[Document images with source code]
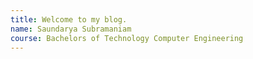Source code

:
 ```yaml
---
title: Welcome to my blog.
name: Saundarya Subramaniam
course: Bachelors of Technology Computer Engineering
---
```


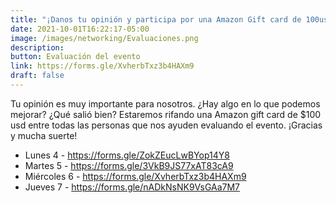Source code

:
 ```yaml
---
title: "¡Danos tu opinión y participa por una Amazon Gift card de 100usd!"
date: 2021-10-01T16:22:17-05:00
image: /images/networking/Evaluaciones.png
description: 
button: Evaluación del evento
link: https://forms.gle/XvherbTxz3b4HAXm9 
draft: false
---
```



Tu opinión es muy importante para nosotros. ¿Hay algo en lo que podemos mejorar? ¿Qué salió bien?
Estaremos rifando una Amazon gift card de $100 usd entre todas las personas que nos ayuden evaluando el evento.
¡Gracias y mucha suerte!

* Lunes 4 - https://forms.gle/ZokZEucLwBYop14Y8 
* Martes 5 - https://forms.gle/3VkB9JS77xAT83cA9 
* Miércoles 6 - https://forms.gle/XvherbTxz3b4HAXm9 
* Jueves 7 - https://forms.gle/nADkNsNK9VsGAa7M7 
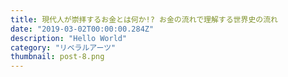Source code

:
 ```yaml
---
title: 現代人が崇拝するお金とは何か!? お金の流れで理解する世界史の流れ
date: "2019-03-02T00:00:00.284Z"
description: "Hello World"
category: "リベラルアーツ"
thumbnail: post-8.png
---
```

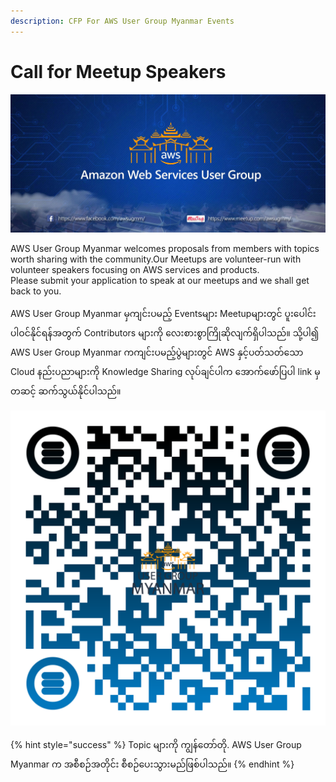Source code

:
 ```yaml
---
description: CFP For AWS User Group Myanmar Events
---
```


# Call for Meetup Speakers

![AWS User Group Myanmar](.gitbook/assets/65467247_884595288552038_4707545582485372928_n.jpg)

AWS User Group Myanmar welcomes proposals from members with topics worth sharing with the community.Our Meetups are volunteer-run with volunteer speakers focusing on AWS services and products.   
Please submit your application to speak at our meetups and we shall get back to you.

AWS User Group Myanmar မှကျင်းပမည့် Eventsများ Meetupများတွင် ပူးပေါင်းပါဝင်နိုင်ရန်အတွက် Contributors များကို လေးစားစွာကြိုဆိုလျက်ရှိပါသည်။ သို့ပါ၍ AWS User Group Myanmar ကကျင်းပမည့်ပွဲများတွင် AWS နှင့်ပတ်သတ်သော Cloud နည်းပညာများကို Knowledge Sharing လုပ်ချင်ပါက အောက်ဖော်ပြပါ link မှတဆင့် ဆက်သွယ်နိုင်ပါသည်။  


![AWSUGMM Speaker Registration](.gitbook/assets/cfp-new.png)



{% hint style="success" %}
Topic များကို ကျွန်တော်တို. AWS User Group Myanmar က အစီစဉ်အတိုင်း စီစဉ်ပေးသွားမည်ဖြစ်ပါသည်။ 
{% endhint %}





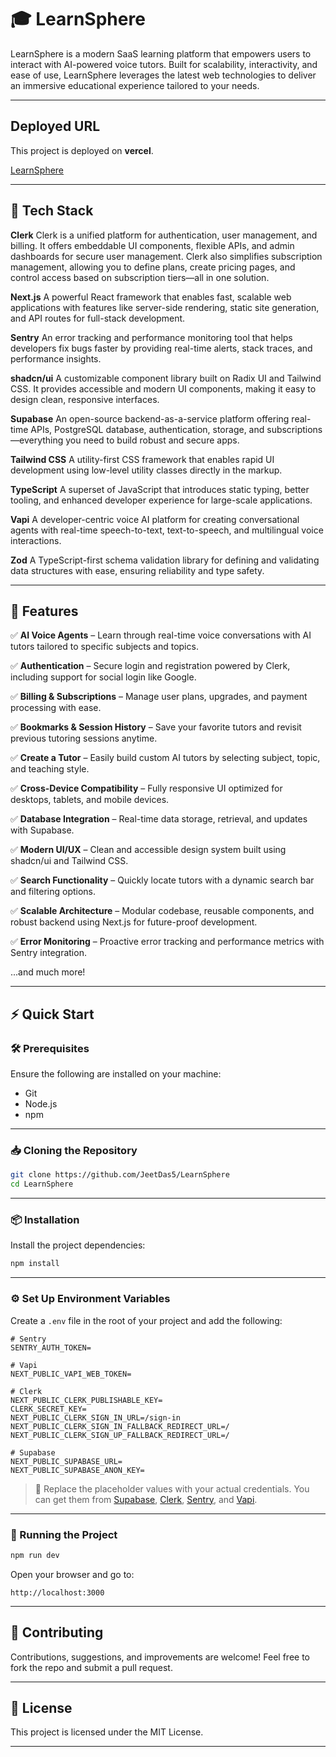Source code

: # 🎓 LearnSphere

LearnSphere is a modern SaaS learning platform that empowers users to interact with AI-powered voice tutors. Built for
scalability, interactivity, and ease of use, LearnSphere leverages the latest web technologies to deliver an immersive
educational experience tailored to your needs.

---

## Deployed URL

This project is deployed on **vercel**.

[LearnSphere](https://learnsphere.jeetdas.tech)

---

## 🧠 Tech Stack

**Clerk**
Clerk is a unified platform for authentication, user management, and billing. It offers embeddable UI components,
flexible APIs, and admin dashboards for secure user management. Clerk also simplifies subscription management, allowing
you to define plans, create pricing pages, and control access based on subscription tiers—all in one solution.

**Next.js**
A powerful React framework that enables fast, scalable web applications with features like server-side rendering, static
site generation, and API routes for full-stack development.

**Sentry**
An error tracking and performance monitoring tool that helps developers fix bugs faster by providing real-time alerts,
stack traces, and performance insights.

**shadcn/ui**
A customizable component library built on Radix UI and Tailwind CSS. It provides accessible and modern UI components,
making it easy to design clean, responsive interfaces.

**Supabase**
An open-source backend-as-a-service platform offering real-time APIs, PostgreSQL database, authentication, storage, and
subscriptions—everything you need to build robust and secure apps.

**Tailwind CSS**
A utility-first CSS framework that enables rapid UI development using low-level utility classes directly in the markup.

**TypeScript**
A superset of JavaScript that introduces static typing, better tooling, and enhanced developer experience for
large-scale applications.

**Vapi**
A developer-centric voice AI platform for creating conversational agents with real-time speech-to-text, text-to-speech,
and multilingual voice interactions.

**Zod**
A TypeScript-first schema validation library for defining and validating data structures with ease, ensuring reliability
and type safety.

---

## 🔋 Features

✅ **AI Voice Agents** – Learn through real-time voice conversations with AI tutors tailored to specific subjects and
topics.

✅ **Authentication** – Secure login and registration powered by Clerk, including support for social login like Google.

✅ **Billing & Subscriptions** – Manage user plans, upgrades, and payment processing with ease.

✅ **Bookmarks & Session History** – Save your favorite tutors and revisit previous tutoring sessions anytime.

✅ **Create a Tutor** – Easily build custom AI tutors by selecting subject, topic, and teaching style.

✅ **Cross-Device Compatibility** – Fully responsive UI optimized for desktops, tablets, and mobile devices.

✅ **Database Integration** – Real-time data storage, retrieval, and updates with Supabase.

✅ **Modern UI/UX** – Clean and accessible design system built using shadcn/ui and Tailwind CSS.

✅ **Search Functionality** – Quickly locate tutors with a dynamic search bar and filtering options.

✅ **Scalable Architecture** – Modular codebase, reusable components, and robust backend using Next.js for future-proof
development.

✅ **Error Monitoring** – Proactive error tracking and performance metrics with Sentry integration.

...and much more!

---

## ⚡ Quick Start

### 🛠 Prerequisites

Ensure the following are installed on your machine:

* Git
* Node.js
* npm

---

### 📥 Cloning the Repository

```bash
git clone https://github.com/JeetDas5/LearnSphere
cd LearnSphere
```

---

### 📦 Installation

Install the project dependencies:

```bash
npm install
```

---

### ⚙️ Set Up Environment Variables

Create a `.env` file in the root of your project and add the following:

```env
# Sentry
SENTRY_AUTH_TOKEN=

# Vapi
NEXT_PUBLIC_VAPI_WEB_TOKEN=

# Clerk
NEXT_PUBLIC_CLERK_PUBLISHABLE_KEY=
CLERK_SECRET_KEY=
NEXT_PUBLIC_CLERK_SIGN_IN_URL=/sign-in
NEXT_PUBLIC_CLERK_SIGN_IN_FALLBACK_REDIRECT_URL=/
NEXT_PUBLIC_CLERK_SIGN_UP_FALLBACK_REDIRECT_URL=/

# Supabase
NEXT_PUBLIC_SUPABASE_URL=
NEXT_PUBLIC_SUPABASE_ANON_KEY=
```

> 🔐 Replace the placeholder values with your actual credentials. You can get them
> from [Supabase](https://supabase.com/), [Clerk](https://clerk.dev/), [Sentry](https://sentry.io/),
> and [Vapi](https://vapi.ai/).

---

### 🚀 Running the Project

```bash
npm run dev
```

Open your browser and go to:

```
http://localhost:3000
```

---

## 🤝 Contributing

Contributions, suggestions, and improvements are welcome! Feel free to fork the repo and submit a pull request.

---

## 📄 License

This project is licensed under the MIT License.

---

[What this task involves] For the word "tracking", return every line of the records that holds it.

[Answer section]
An error tracking and performance monitoring tool that helps developers fix bugs faster by providing real-time alerts,
✅ **Error Monitoring** – Proactive error tracking and performance metrics with Sentry integration.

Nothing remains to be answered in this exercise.